[PROBLEM STATEMENT]: Using the data that follows, return exactly the lines from the one that contains "serve as delimiters" through the one that contains "terminator string $t$.", ends included.

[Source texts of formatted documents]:
※ ※ ※
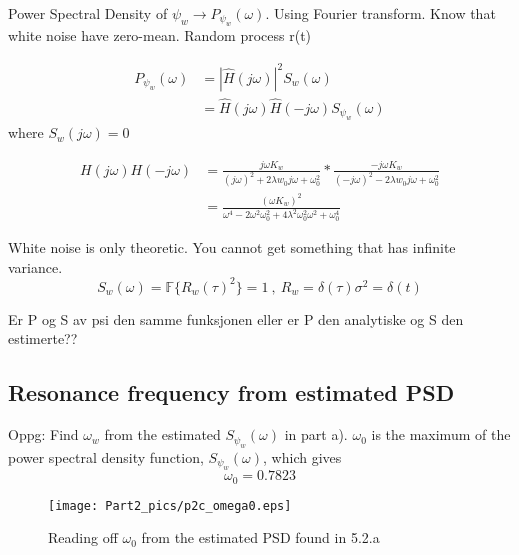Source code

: Power Spectral Density of $\psi_w \rightarrow P_{\psi_w}(\omega)$. Using Fourier transform. Know that white noise have zero-mean. Random process r(t) 

\begin{equation}
\begin{split}
    P_{\psi_w}(\omega) &= |\hat{H}(j\omega)|^2 S_w(\omega) \\
    &= \hat{H}(j\omega) \hat{H}(-j\omega) S_{\psi_w}(\omega)
\end{split}
\end{equation}
where $S_w(j\omega) = 0$ 
\newline

\begin{equation}
\begin{split}
    H(j\omega)H(-j\omega) &= \frac{j\omega K_w}{(j\omega)^2 + 2\lambda w_0 j\omega + \omega_0^2}*\frac{-j \omega K_w}{(-j\omega)^2 - 2\lambda w_0 j\omega + \omega_0^2} \\
    &= \frac{(\omega K_w)^2}{\omega^4 - 2\omega^2 \omega_0^2 + 4 \lambda^2 \omega_0^2 \omega^2 + \omega_0^4}
\end{split}
\end{equation} 

White noise is only theoretic. You cannot get something that has infinite variance. 
\begin{equation*}
    S_w(\omega) = \mathbb{F} \{R_w(\tau)^2\} = 1 \ , \ R_w = \delta(\tau) \sigma^2 = \delta(t)
\end{equation*} 

Er P og S av psi den samme funksjonen eller er P den analytiske og S den estimerte??





\subsection{Resonance frequency from estimated PSD} \label{sec:5.2.c}
Oppg: Find $\omega_w$ from the estimated $S_{\psi_w}(\omega)$ in part a).
\newline
$\omega_0$ is the maximum of the power spectral density function, $S_{\psi_w}(\omega)$, which gives
\begin{equation}
    \omega_0 = 0.7823
\end{equation}

\begin{figure}[H]
    \centering
    \texttt{[image: Part2\_pics/p2c\_omega0.eps]}
    \caption{Reading off $\omega_0$ from the estimated PSD found in 5.2.a}
    \label{fig:p2c}
\end{figure}

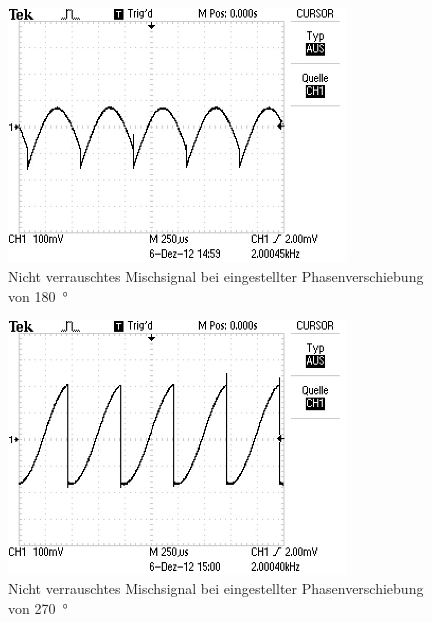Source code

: \begin{figure}
  \centering
  \includegraphics[width=0.8\textwidth]{aufnahmen/phase_180_ohne_rauschen.jpg}
  \caption{Nicht verrauschtes Mischsignal bei eingestellter
    Phasenverschiebung von \SI{180}{\degree}}
  \label{fig:phase_180_nicht_verrauscht}
\end{figure}


\begin{figure}
  \centering
  \includegraphics[width=0.8\textwidth]{aufnahmen/phase_270_ohne_rauschen.jpg}
  \caption{Nicht verrauschtes Mischsignal bei eingestellter
    Phasenverschiebung von \SI{270}{\degree}}
  \label{fig:phase_270_nicht_verrauscht}
\end{figure}



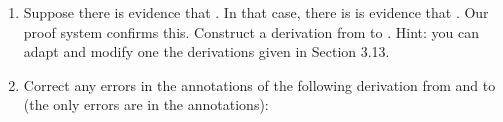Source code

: \begin{enumerate}
\begin{argument*}









\end{argument*}

 \item Suppose there is evidence that . In that case,  
  there is is evidence that . Our proof system 
  confirms this. Construct a derivation from  
  to . Hint: you can adapt and modify 
  one the derivations given in Section 3.13.
\opts{\newpage}{}

\item Correct any errors in the annotations of the following derivation from 
  and  to  (the only errors are 
 in the annotations):



\begin{argumentN}[1]




\end{argumentN}
\end{enumerate}
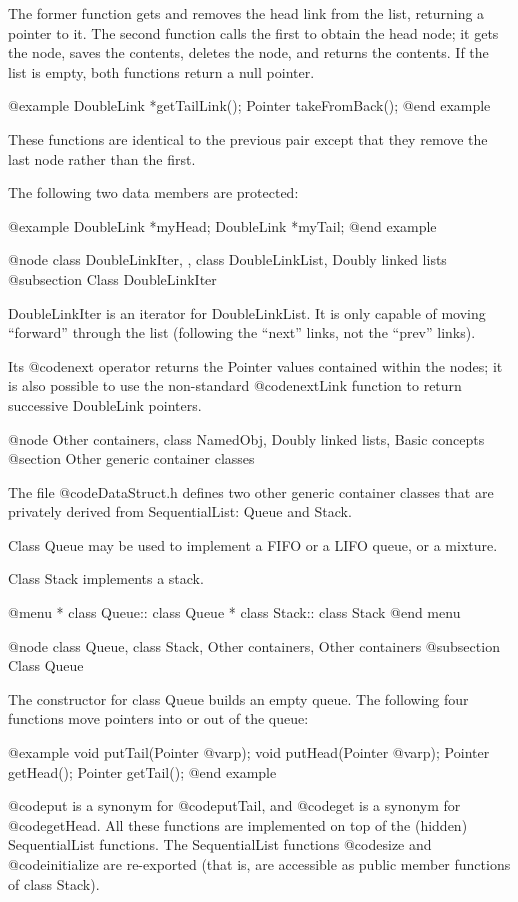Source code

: The former function gets and removes the head link from the list,
returning a pointer to it.  The second function calls the first
to obtain the head node; it gets the node, saves the contents,
deletes the node, and returns the contents.  If the list is empty,
both functions return a null pointer.

@example
DoubleLink *getTailLink();
Pointer takeFromBack();
@end example

These functions are identical to the previous pair except that
they remove the last node rather than the first.

The following two data members are protected:

@example
DoubleLink *myHead;
DoubleLink *myTail;
@end example

@node class DoubleLinkIter,  , class DoubleLinkList, Doubly linked lists
@subsection Class DoubleLinkIter

DoubleLinkIter is an iterator for DoubleLinkList.  It is only capable
of moving ``forward'' through the list (following the ``next'' links,
not the ``prev'' links).

Its @code{next} operator returns the Pointer values contained within
the nodes; it is also possible to use the non-standard @code{nextLink}
function to return successive DoubleLink pointers.

@node Other containers, class NamedObj, Doubly linked lists, Basic concepts
@section Other generic container classes

The file @code{DataStruct.h} defines two other generic container classes
that are privately derived from SequentialList: Queue and Stack.

Class Queue may be used to implement a FIFO or a LIFO queue, or a
mixture.

Class Stack implements a stack.

@menu
* class Queue::                 class Queue
* class Stack::                 class Stack
@end menu

@node class Queue, class Stack, Other containers, Other containers
@subsection Class Queue

The constructor for class Queue builds an empty queue.  The following
four functions move pointers into or out of the queue:

@example
void putTail(Pointer @var{p});
void putHead(Pointer @var{p});
Pointer getHead();
Pointer getTail();
@end example

@code{put} is a synonym for @code{putTail}, and @code{get} is a synonym
for @code{getHead}.  All these functions are implemented on top of the
(hidden) SequentialList functions.  The SequentialList functions
@code{size} and @code{initialize} are re-exported (that is, are
accessible as public member functions of class Stack).

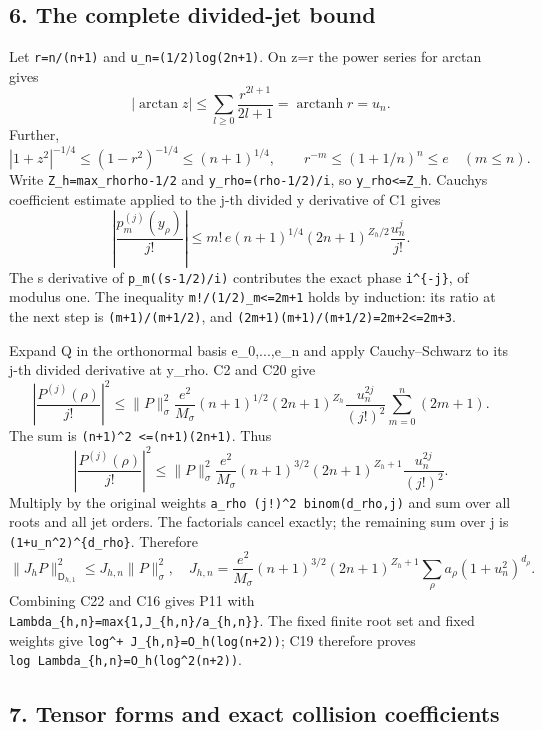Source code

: \documentclass[11pt]{article}
\begin{document}
\subsection{6. The complete divided-jet bound}\label{the-complete-divided-jet-bound}

Let \texttt{r=n/(n+1)} and \texttt{u\_n=(1/2)log(2n+1)}. On \textbar z\textbar=r the power series for arctan gives \[
|\arctan z|\le\sum_{l\ge0}\frac{r^{2l+1}}{2l+1}
=\operatorname{arctanh}r=u_n.
\] Further, \[
|1+z^2|^{-1/4}\le(1-r^2)^{-1/4}\le(n+1)^{1/4},
\qquad r^{-m}\le(1+1/n)^n\le e\quad(m\le n).
\] Write \texttt{Z\_h=max\_rho\textbar{}rho-1/2\textbar{}} and \texttt{y\_rho=(rho-1/2)/i}, so \texttt{\textbar{}y\_rho\textbar{}\textless{}=Z\_h}. Cauchy\textquotesingle s coefficient estimate applied to the j-th divided y derivative of C1 gives \[
\left|\frac{p_m^{(j)}(y_\rho)}{j!}\right|
\le m!\,e(n+1)^{1/4}(2n+1)^{Z_h/2}\frac{u_n^j}{j!}.
\tag{C20}
\] The s derivative of \texttt{p\_m((s-1/2)/i)} contributes the exact phase \texttt{i\^{}\{-j\}}, of modulus one. The inequality \texttt{m!/(1/2)\_m\textless{}=2m+1} holds by induction: its ratio at the next step is \texttt{(m+1)/(m+1/2)}, and \texttt{(2m+1)(m+1)/(m+1/2)=2m+2\textless{}=2m+3}.

Expand Q in the orthonormal basis e\_0,...,e\_n and apply Cauchy--Schwarz to its j-th divided derivative at y\_rho. C2 and C20 give \[
\left|\frac{P^{(j)}(\rho)}{j!}\right|^2
\le\|P\|_\sigma^2\frac{e^2}{M_\sigma}(n+1)^{1/2}
(2n+1)^{Z_h}\frac{u_n^{2j}}{(j!)^2}
 \sum_{m=0}^n(2m+1).
\] The sum is \texttt{(n+1)\^{}2\ \textless{}=(n+1)(2n+1)}. Thus \[
\left|\frac{P^{(j)}(\rho)}{j!}\right|^2
\le\|P\|_\sigma^2\frac{e^2}{M_\sigma}(n+1)^{3/2}
(2n+1)^{Z_h+1}\frac{u_n^{2j}}{(j!)^2}.
\tag{C21}
\] Multiply by the original weights \texttt{a\_rho\ (j!)\^{}2\ binom(d\_rho,j)} and sum over all roots and all jet orders. The factorials cancel exactly; the remaining sum over j is \texttt{(1+u\_n\^{}2)\^{}\{d\_rho\}}. Therefore \[
\|J_hP\|_{\mathsf D_{h,1}}^2\le J_{h,n}\|P\|_\sigma^2,
\quad
J_{h,n}=\frac{e^2}{M_\sigma}(n+1)^{3/2}(2n+1)^{Z_h+1}
 \sum_\rho a_\rho(1+u_n^2)^{d_\rho}.
\tag{C22}
\] Combining C22 and C16 gives P11 with \texttt{Lambda\_\{h,n\}=max\{1,J\_\{h,n\}/a\_\{h,n\}\}}. The fixed finite root set and fixed weights give \texttt{log\^{}+\ J\_\{h,n\}=O\_h(log(n+2))}; C19 therefore proves \texttt{log\ Lambda\_\{h,n\}=O\_h(log\^{}2(n+2))}.

\subsection{7. Tensor forms and exact collision coefficients}\label{tensor-forms-and-exact-collision-coefficients}
\end{document}
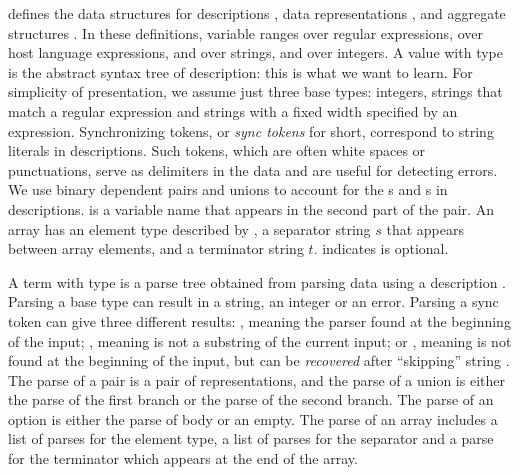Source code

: 
 defines
the data structures for descriptions , data
representations , and aggregate structures .
In these definitions,  variable  ranges over regular expressions,
 over host language expressions,
 and  over strings, and  over integers.
A value with type  is the abstract syntax tree of \pads{}
description: this is what we want to learn.  
For simplicity of presentation, we assume just three base types: 
integers, strings that match a regular expression and strings with a
fixed width specified by an expression. Synchronizing
tokens, or {\em sync tokens} for short, correspond to string literals
in \pads{} descriptions.  Such tokens, which are often
white spaces or punctuations,
serve as delimiters in the data and are useful for detecting
errors. We use binary dependent pairs and unions to account for the
s and s in \padsc{} descriptions. 
 is a variable name that appears in the second part of the pair.
An array has an element type described by , a separator
string $s$ that appears between array elements, and a
terminator string $t$.  indicates  is optional.

A term with type  is a parse tree obtained from parsing 
data using a description .  Parsing a base type can result in a
string, an integer or an error.  Parsing a sync token
 can give three different results: , meaning the
parser found  at the beginning of the input; , meaning
 is not a substring of the current input; or ,
meaning  is not found at the beginning of the input, but
can be {\em recovered} after ``skipping'' string .  The parse
of a pair is a pair of representations, and the parse of a union is
either the parse of the first branch or the parse of the second
branch. The parse of an option is either the parse of body or an empty.
The parse of an array includes a list of parses for the
element type, a list of parses for the separator and a parse for the
terminator which appears at the end of the array.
※ ※ ※
[YOUR SOLUTION]:
serve as delimiters in the data and are useful for detecting
errors. We use binary dependent pairs and unions to account for the
s and s in \padsc{} descriptions. 
 is a variable name that appears in the second part of the pair.
An array has an element type described by , a separator
string $s$ that appears between array elements, and a
terminator string $t$.  indicates  is optional.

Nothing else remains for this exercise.